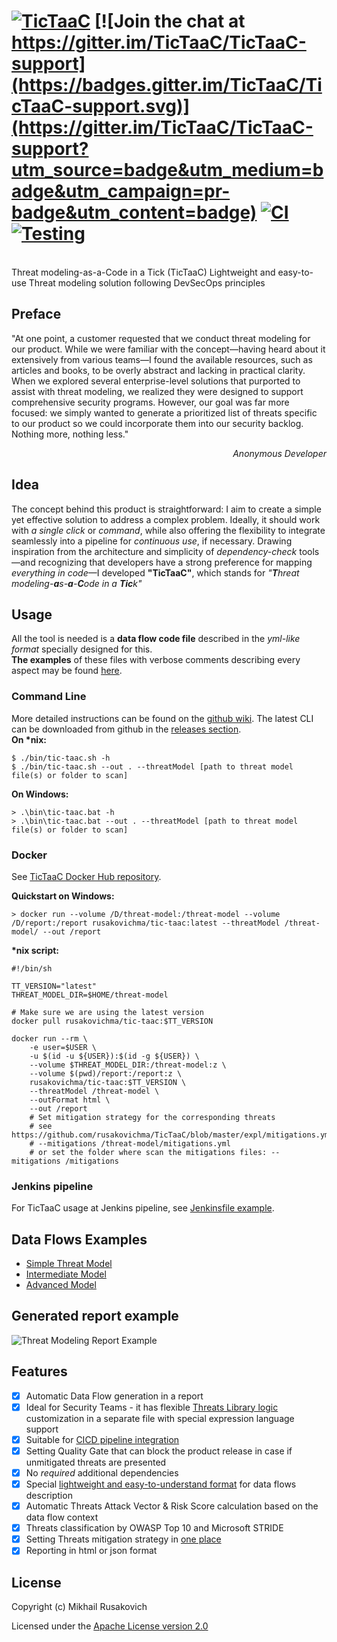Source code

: # [![TicTaaC](https://raw.githubusercontent.com/rusakovichma/TicTaaC/master/etc/tic-taac-logo-40per.png)](https://github.com/rusakovichma/TicTaaC) [![Join the chat at https://gitter.im/TicTaaC/TicTaaC-support](https://badges.gitter.im/TicTaaC/TicTaaC-support.svg)](https://gitter.im/TicTaaC/TicTaaC-support?utm_source=badge&utm_medium=badge&utm_campaign=pr-badge&utm_content=badge) [![CI](https://github.com/rusakovichma/TicTaaC/actions/workflows/ci.yml/badge.svg)](https://github.com/rusakovichma/TicTaaC/actions/workflows/ci.yml) [![Testing](https://github.com/rusakovichma/TicTaaC/actions/workflows/tests.yml/badge.svg)](https://github.com/rusakovichma/TicTaaC/actions/workflows/tests.yml)
<br> Threat modeling-as-a-Code in a Tick (TicTaaC)
Lightweight and easy-to-use Threat modeling solution following DevSecOps principles

## Preface
"At one point, a customer requested that we conduct threat modeling for our product. While we were familiar with the concept—having heard about it extensively from various teams—I found the available resources, such as articles and books, to be overly abstract and lacking in practical clarity. When we explored several enterprise-level solutions that purported to assist with threat modeling, we realized they were designed to support comprehensive security programs. However, our goal was far more focused: we simply wanted to generate a prioritized list of threats specific to our product so we could incorporate them into our security backlog. Nothing more, nothing less."
<p align="right"><em>Anonymous Developer</em></p>

## Idea
The concept behind this product is straightforward: I aim to create a simple yet effective solution to address a complex problem. Ideally, it should work with <em>a single click</em> or <em>command</em>, while also offering the flexibility to integrate seamlessly into a pipeline for <em>continuous use</em>, if necessary. Drawing inspiration from the architecture and simplicity of <em>dependency-check</em> tools—and recognizing that developers have a strong preference for mapping <em>everything in code</em>—I developed <strong>"TicTaaC"</strong>, which stands for <em>"<strong>T</strong>hreat modeling-<strong>a</strong>s-<strong>a</strong>-<strong>C</strong>ode in a <strong>Tic</strong>k"</em>

## Usage
All the tool is needed is a <strong>data flow code file</strong> described in the <em>yml-like format</em> specially designed for this.<br>
<strong>The examples</strong> of these files with verbose comments describing every aspect may be found [here](https://github.com/rusakovichma/TicTaaC/tree/master/expl). <br>

### Command Line
More detailed instructions can be found on the
[github wiki](https://github.com/rusakovichma/TicTaaC/wiki).
The latest CLI can be downloaded from github in the [releases section](https://github.com/rusakovichma/TicTaaC/releases). <br>
<strong>On *nix:</strong>
```
$ ./bin/tic-taac.sh -h
$ ./bin/tic-taac.sh --out . --threatModel [path to threat model file(s) or folder to scan]
```
<strong>On Windows:</strong>
```
> .\bin\tic-taac.bat -h
> .\bin\tic-taac.bat --out . --threatModel [path to threat model file(s) or folder to scan]
```

### Docker
See [TicTaaC Docker Hub repository](https://hub.docker.com/r/rusakovichma/tic-taac).

<strong>Quickstart on Windows:</strong>
```
> docker run --volume /D/threat-model:/threat-model --volume /D/report:/report rusakovichma/tic-taac:latest --threatModel /threat-model/ --out /report
```

<strong>*nix script:</strong>
```console
#!/bin/sh

TT_VERSION="latest"
THREAT_MODEL_DIR=$HOME/threat-model

# Make sure we are using the latest version
docker pull rusakovichma/tic-taac:$TT_VERSION

docker run --rm \
    -e user=$USER \
    -u $(id -u ${USER}):$(id -g ${USER}) \
    --volume $THREAT_MODEL_DIR:/threat-model:z \
    --volume $(pwd)/report:/report:z \
    rusakovichma/tic-taac:$TT_VERSION \
    --threatModel /threat-model \
    --outFormat html \
    --out /report
    # Set mitigation strategy for the corresponding threats
    # see https://github.com/rusakovichma/TicTaaC/blob/master/expl/mitigations.yml 
    # --mitigations /threat-model/mitigations.yml 
    # or set the folder where scan the mitigations files: --mitigations /mitigations
```
### Jenkins pipeline
For TicTaaC usage at Jenkins pipeline, see [Jenkinsfile example](https://github.com/rusakovichma/TicTaaC/blob/master/cicd/Jenkinsfile).

## Data Flows Examples
* [Simple Threat Model](https://github.com/rusakovichma/TicTaaC/blob/master/expl/simpest-threat-model.yml)
* [Intermediate Model](https://github.com/rusakovichma/TicTaaC/blob/master/expl/intermediate-threat-model.yml)
* [Advanced Model](https://github.com/rusakovichma/TicTaaC/blob/master/expl/advanced-threat-model.yml)

## Generated report example
![Threat Modeling Report Example](https://raw.githubusercontent.com/rusakovichma/TicTaaC/master/etc/threat-modeling-report-example.png)

## Features
* [x] Automatic Data Flow generation in a report
* [x] Ideal for Security Teams - it has flexible [Threats Library logic](https://github.com/rusakovichma/TicTaaC/blob/master/src/main/resources/threats-library/default-threats-library.yml) customization in a separate file with special expression language support
* [x] Suitable for [CICD pipeline integration](https://github.com/rusakovichma/TicTaaC/blob/master/cicd/Jenkinsfile)
* [X] Setting Quality Gate that can block the product release in case if unmitigated threats are presented
* [x] No *required* additional dependencies
* [x] Special [lightweight and easy-to-understand format](https://github.com/rusakovichma/TicTaaC/blob/master/expl/simpest-threat-model.yml) for data flows description
* [x] Automatic Threats Attack Vector & Risk Score calculation based on the data flow context
* [x] Threats classification by OWASP Top 10 and Microsoft STRIDE
* [x] Setting Threats mitigation strategy in [one place](https://github.com/rusakovichma/TicTaaC/blob/master/expl/mitigations.yml)
* [x] Reporting in html or json format

## License

Copyright (c) Mikhail Rusakovich

Licensed under the [Apache License version 2.0](LICENSE)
◇ ◇ ◇ ◇ ◇ ◇ ◇
Problem to work on:
Scan the entries for the word "master". Report each line that has it.

Answer section:
: # [![TicTaaC](https://raw.githubusercontent.com/rusakovichma/TicTaaC/master/etc/tic-taac-logo-40per.png)](https://github.com/rusakovichma/TicTaaC) [![Join the chat at https://gitter.im/TicTaaC/TicTaaC-support](https://badges.gitter.im/TicTaaC/TicTaaC-support.svg)](https://gitter.im/TicTaaC/TicTaaC-support?utm_source=badge&utm_medium=badge&utm_campaign=pr-badge&utm_content=badge) [![CI](https://github.com/rusakovichma/TicTaaC/actions/workflows/ci.yml/badge.svg)](https://github.com/rusakovichma/TicTaaC/actions/workflows/ci.yml) [![Testing](https://github.com/rusakovichma/TicTaaC/actions/workflows/tests.yml/badge.svg)](https://github.com/rusakovichma/TicTaaC/actions/workflows/tests.yml)
<strong>The examples</strong> of these files with verbose comments describing every aspect may be found [here](https://github.com/rusakovichma/TicTaaC/tree/master/expl). <br>
    # see https://github.com/rusakovichma/TicTaaC/blob/master/expl/mitigations.yml 
For TicTaaC usage at Jenkins pipeline, see [Jenkinsfile example](https://github.com/rusakovichma/TicTaaC/blob/master/cicd/Jenkinsfile).
* [Simple Threat Model](https://github.com/rusakovichma/TicTaaC/blob/master/expl/simpest-threat-model.yml)
* [Intermediate Model](https://github.com/rusakovichma/TicTaaC/blob/master/expl/intermediate-threat-model.yml)
* [Advanced Model](https://github.com/rusakovichma/TicTaaC/blob/master/expl/advanced-threat-model.yml)
![Threat Modeling Report Example](https://raw.githubusercontent.com/rusakovichma/TicTaaC/master/etc/threat-modeling-report-example.png)
* [x] Ideal for Security Teams - it has flexible [Threats Library logic](https://github.com/rusakovichma/TicTaaC/blob/master/src/main/resources/threats-library/default-threats-library.yml) customization in a separate file with special expression language support
* [x] Suitable for [CICD pipeline integration](https://github.com/rusakovichma/TicTaaC/blob/master/cicd/Jenkinsfile)
* [x] Special [lightweight and easy-to-understand format](https://github.com/rusakovichma/TicTaaC/blob/master/expl/simpest-threat-model.yml) for data flows description
* [x] Setting Threats mitigation strategy in [one place](https://github.com/rusakovichma/TicTaaC/blob/master/expl/mitigations.yml)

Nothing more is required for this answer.